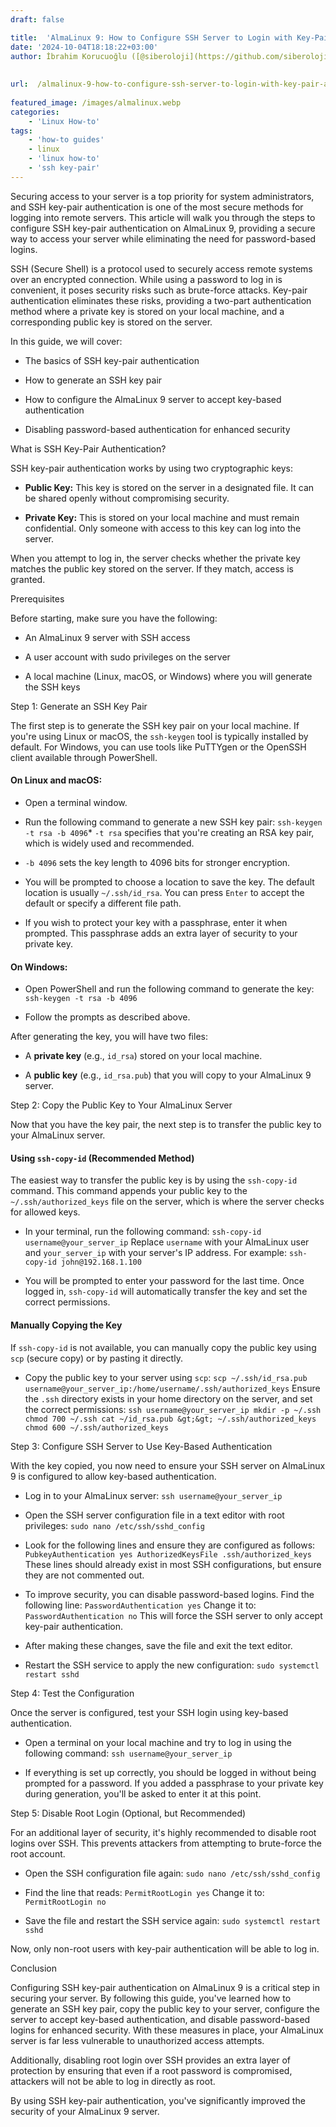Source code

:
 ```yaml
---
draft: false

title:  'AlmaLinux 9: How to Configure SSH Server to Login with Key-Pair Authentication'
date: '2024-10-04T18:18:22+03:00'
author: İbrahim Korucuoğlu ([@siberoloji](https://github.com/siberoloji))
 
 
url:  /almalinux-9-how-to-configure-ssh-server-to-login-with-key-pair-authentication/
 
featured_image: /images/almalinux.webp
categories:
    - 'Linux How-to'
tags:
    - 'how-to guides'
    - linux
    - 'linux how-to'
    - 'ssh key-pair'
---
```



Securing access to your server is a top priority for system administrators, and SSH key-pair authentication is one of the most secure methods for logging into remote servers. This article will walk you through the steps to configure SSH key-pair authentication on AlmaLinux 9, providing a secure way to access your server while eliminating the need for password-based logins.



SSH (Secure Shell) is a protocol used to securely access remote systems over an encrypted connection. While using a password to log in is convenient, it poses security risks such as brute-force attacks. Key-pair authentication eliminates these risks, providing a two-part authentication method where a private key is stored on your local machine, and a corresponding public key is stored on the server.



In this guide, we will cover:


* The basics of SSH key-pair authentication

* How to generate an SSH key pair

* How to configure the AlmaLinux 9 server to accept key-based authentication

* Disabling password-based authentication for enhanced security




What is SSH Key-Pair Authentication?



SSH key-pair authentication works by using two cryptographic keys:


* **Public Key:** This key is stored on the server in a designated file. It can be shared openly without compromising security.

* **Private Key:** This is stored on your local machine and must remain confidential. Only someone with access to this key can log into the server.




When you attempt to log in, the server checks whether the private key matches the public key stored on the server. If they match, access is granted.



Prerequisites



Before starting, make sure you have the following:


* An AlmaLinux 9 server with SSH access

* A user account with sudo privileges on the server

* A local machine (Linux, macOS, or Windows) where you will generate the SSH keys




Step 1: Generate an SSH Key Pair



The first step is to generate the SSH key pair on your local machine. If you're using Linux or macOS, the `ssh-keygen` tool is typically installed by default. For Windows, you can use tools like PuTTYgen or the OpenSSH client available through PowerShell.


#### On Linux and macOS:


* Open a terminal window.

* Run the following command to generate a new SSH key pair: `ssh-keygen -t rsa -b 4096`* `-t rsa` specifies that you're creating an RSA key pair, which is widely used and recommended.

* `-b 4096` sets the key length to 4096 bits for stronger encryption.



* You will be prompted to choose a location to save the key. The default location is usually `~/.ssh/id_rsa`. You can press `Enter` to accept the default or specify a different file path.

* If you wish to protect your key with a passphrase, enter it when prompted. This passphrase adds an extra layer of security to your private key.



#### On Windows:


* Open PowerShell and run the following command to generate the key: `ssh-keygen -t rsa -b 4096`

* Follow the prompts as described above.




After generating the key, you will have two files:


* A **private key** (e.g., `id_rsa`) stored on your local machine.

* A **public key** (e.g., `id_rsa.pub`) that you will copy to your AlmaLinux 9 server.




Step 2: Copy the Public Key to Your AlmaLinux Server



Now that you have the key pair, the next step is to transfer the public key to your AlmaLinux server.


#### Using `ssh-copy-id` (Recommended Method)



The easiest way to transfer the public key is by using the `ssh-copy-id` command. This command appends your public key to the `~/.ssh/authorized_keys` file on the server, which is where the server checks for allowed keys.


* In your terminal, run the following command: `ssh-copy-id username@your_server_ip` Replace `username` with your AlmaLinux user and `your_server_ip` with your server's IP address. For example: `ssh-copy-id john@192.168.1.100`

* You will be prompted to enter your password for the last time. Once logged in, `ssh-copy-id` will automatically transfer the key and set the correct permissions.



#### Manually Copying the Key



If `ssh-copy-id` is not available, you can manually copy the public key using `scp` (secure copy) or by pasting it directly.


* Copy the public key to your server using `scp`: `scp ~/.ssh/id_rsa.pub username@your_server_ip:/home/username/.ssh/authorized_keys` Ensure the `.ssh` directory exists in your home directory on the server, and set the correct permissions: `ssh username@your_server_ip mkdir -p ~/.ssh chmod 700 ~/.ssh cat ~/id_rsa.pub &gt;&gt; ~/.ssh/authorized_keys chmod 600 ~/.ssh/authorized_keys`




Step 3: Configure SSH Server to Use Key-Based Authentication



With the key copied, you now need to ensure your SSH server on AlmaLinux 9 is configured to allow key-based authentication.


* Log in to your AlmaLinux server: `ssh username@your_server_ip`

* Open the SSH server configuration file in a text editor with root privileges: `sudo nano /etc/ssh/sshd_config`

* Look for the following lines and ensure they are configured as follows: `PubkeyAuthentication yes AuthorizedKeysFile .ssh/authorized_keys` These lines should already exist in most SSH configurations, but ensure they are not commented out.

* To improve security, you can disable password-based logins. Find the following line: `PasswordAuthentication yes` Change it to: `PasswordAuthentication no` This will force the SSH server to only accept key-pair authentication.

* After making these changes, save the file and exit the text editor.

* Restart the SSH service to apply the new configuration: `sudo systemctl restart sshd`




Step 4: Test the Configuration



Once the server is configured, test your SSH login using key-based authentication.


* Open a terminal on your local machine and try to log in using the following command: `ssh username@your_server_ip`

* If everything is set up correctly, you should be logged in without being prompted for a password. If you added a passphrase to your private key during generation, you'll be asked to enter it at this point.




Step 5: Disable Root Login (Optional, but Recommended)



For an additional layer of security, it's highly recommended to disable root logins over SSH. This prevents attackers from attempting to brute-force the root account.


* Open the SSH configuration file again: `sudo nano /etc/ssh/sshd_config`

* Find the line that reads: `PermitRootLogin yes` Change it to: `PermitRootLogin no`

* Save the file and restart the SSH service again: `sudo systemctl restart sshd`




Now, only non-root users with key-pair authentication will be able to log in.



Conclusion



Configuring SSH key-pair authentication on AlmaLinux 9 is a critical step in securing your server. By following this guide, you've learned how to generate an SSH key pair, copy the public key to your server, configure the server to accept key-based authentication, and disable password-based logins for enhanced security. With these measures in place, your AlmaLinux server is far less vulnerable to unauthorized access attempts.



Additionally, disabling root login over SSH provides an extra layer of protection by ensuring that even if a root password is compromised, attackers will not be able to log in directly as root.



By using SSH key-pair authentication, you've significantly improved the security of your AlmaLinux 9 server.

◆ ◆ ◆

● **AIM OF THE TASK**
Which lines above hold the word "should"? Copy each of them.

● **RESPONSE TO THE EXERCISE**
* Look for the following lines and ensure they are configured as follows: `PubkeyAuthentication yes AuthorizedKeysFile .ssh/authorized_keys` These lines should already exist in most SSH configurations, but ensure they are not commented out.
* If everything is set up correctly, you should be logged in without being prompted for a password. If you added a passphrase to your private key during generation, you'll be asked to enter it at this point.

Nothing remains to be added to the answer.